Democracy ‘trapped in the Trump/Brexit mindset’, new Cambridge University centre says
The Centre for the Future of Democracy at the Bennett Institute was launched in Cambridge on January 29.
“The goal is to focus research on the really big issues facing democracy around the world,” said David Runciman, professor of politics at Cambridge University, in his opening address. “The Centre for the Future of Democracy takes the long view - a lot of anxiety about democracy is driven by things that have happened quite recently. It’s trapped in the Trump/Brexit mindset, but we’re looking at democracy in the round - the last 100 years, and the next 100 years.”
The launch evening at Clare College’s Riley Auditorium produced the unveiling of a new study: The Global Satisfaction with Democracy 2020 report, which was presented to the public at the event. It gathered data from 1973 to 2020, which involved 4 million citizens being asked about how satisfied or dissatisfied they were with democracy. Highest-ever recorded levels of democratic dissatisfaction were recorded in the US, Brazil, Mexico, the UK, South Africa, Colombia and Australia. All-time highs were also recorded for Switzerland, Denmark, Norway, the Netherlands and Luxembourg.
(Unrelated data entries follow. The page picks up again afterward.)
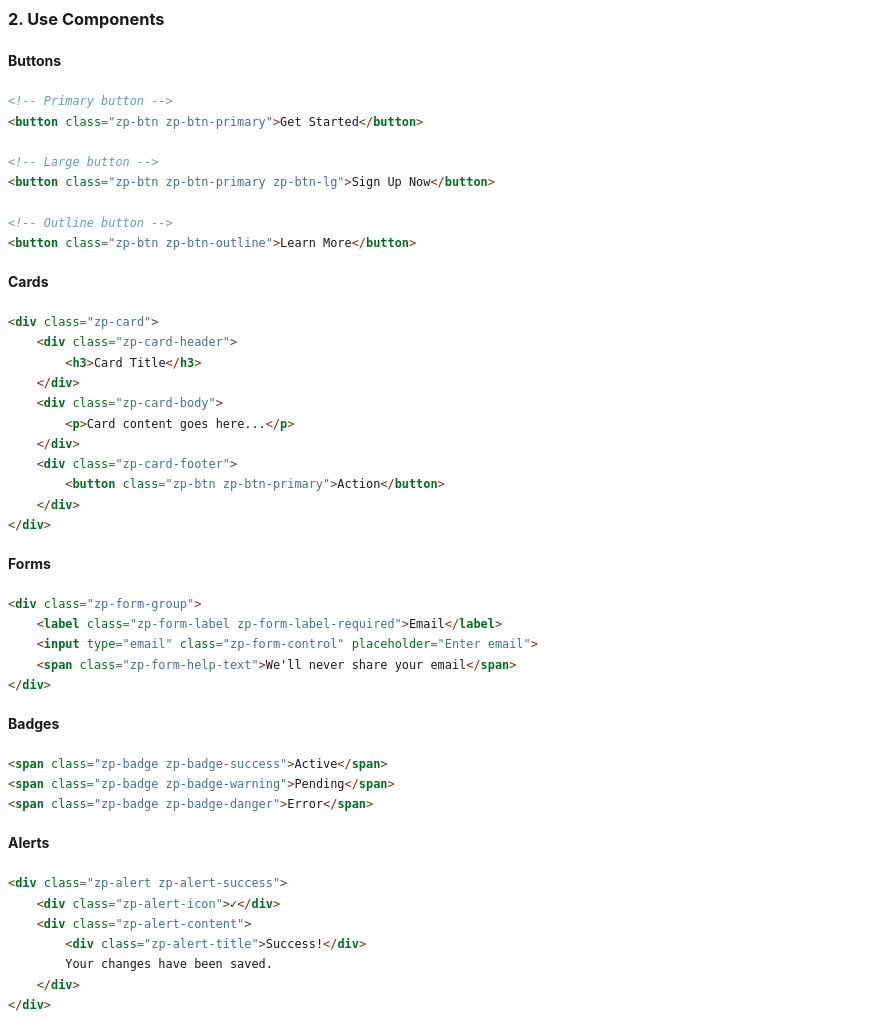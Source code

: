 ### 2. Use Components

#### Buttons
```html
<!-- Primary button -->
<button class="zp-btn zp-btn-primary">Get Started</button>

<!-- Large button -->
<button class="zp-btn zp-btn-primary zp-btn-lg">Sign Up Now</button>

<!-- Outline button -->
<button class="zp-btn zp-btn-outline">Learn More</button>
```

#### Cards
```html
<div class="zp-card">
    <div class="zp-card-header">
        <h3>Card Title</h3>
    </div>
    <div class="zp-card-body">
        <p>Card content goes here...</p>
    </div>
    <div class="zp-card-footer">
        <button class="zp-btn zp-btn-primary">Action</button>
    </div>
</div>
```

#### Forms
```html
<div class="zp-form-group">
    <label class="zp-form-label zp-form-label-required">Email</label>
    <input type="email" class="zp-form-control" placeholder="Enter email">
    <span class="zp-form-help-text">We'll never share your email</span>
</div>
```

#### Badges
```html
<span class="zp-badge zp-badge-success">Active</span>
<span class="zp-badge zp-badge-warning">Pending</span>
<span class="zp-badge zp-badge-danger">Error</span>
```

#### Alerts
```html
<div class="zp-alert zp-alert-success">
    <div class="zp-alert-icon">✓</div>
    <div class="zp-alert-content">
        <div class="zp-alert-title">Success!</div>
        Your changes have been saved.
    </div>
</div>
```
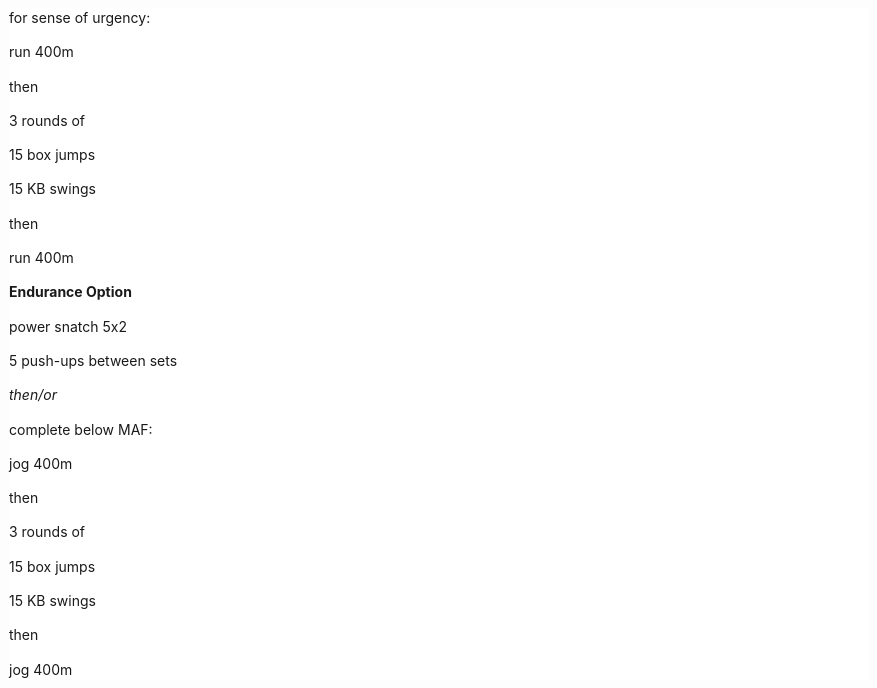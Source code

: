   

for sense of urgency:  

  

run 400m  

  

then  

  

3 rounds of  

15 box jumps  

15 KB swings  

  

then  

  

run 400m  

  






  

**Endurance Option**  

  

power snatch 5x2  

5 push-ups between sets  

  

*then/or*  

  

complete below MAF:  

  
jog 400m  

  

then  

  

3 rounds of  

15 box jumps  

15 KB swings  

  

then  

  

jog 400m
Dr Foa said: “34 per cent of US citizens since 1990 have become dissatisfied with democracy - which actually makes them a normal country now, as they were so far ahead. It’s unthinkable that someone like Donald Trump to become president of the United States had they maintained this absolute faith in their own democracy.”
But populism was only possible because the inequality spike solidified following the financial crash of 2007-8.
“Why is dissatisfaction with democracy rising?” the author of the report, Dr Roberto Foa, asks. “The four horsemen of the democratic apocalypse are paralysis, polarisation, perfidy and powerlessness. I don’t see populism as a cause of democratic dissatisfaction.... populism is not so much a cause as an effect of dissatisfaction.”
Dr Foa is a university lecturer in politics and public policy at POLIS, the Department of Politics and International Studies. Speaking to the Cambridge Independent before the launch event, Dr Foa said: “We’re living in the middle of a malaise of democracy across the world and Cambridge has a very important contribution to make.”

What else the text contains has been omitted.